*** Entries provided ***
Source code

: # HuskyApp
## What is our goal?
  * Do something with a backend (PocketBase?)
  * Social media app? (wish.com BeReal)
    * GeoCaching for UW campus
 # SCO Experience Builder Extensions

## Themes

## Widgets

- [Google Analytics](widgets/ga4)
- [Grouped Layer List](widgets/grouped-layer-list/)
*** End of Entries provided ***
§ **Exercise objective**
From the first line to the last, copy the records without alteration.

§ **Finished exercise**
Source code

: # HuskyApp
## What is our goal?
  * Do something with a backend (PocketBase?)
  * Social media app? (wish.com BeReal)
    * GeoCaching for UW campus
 # SCO Experience Builder Extensions

## Themes

## Widgets

- [Google Analytics](widgets/ga4)
- [Grouped Layer List](widgets/grouped-layer-list/)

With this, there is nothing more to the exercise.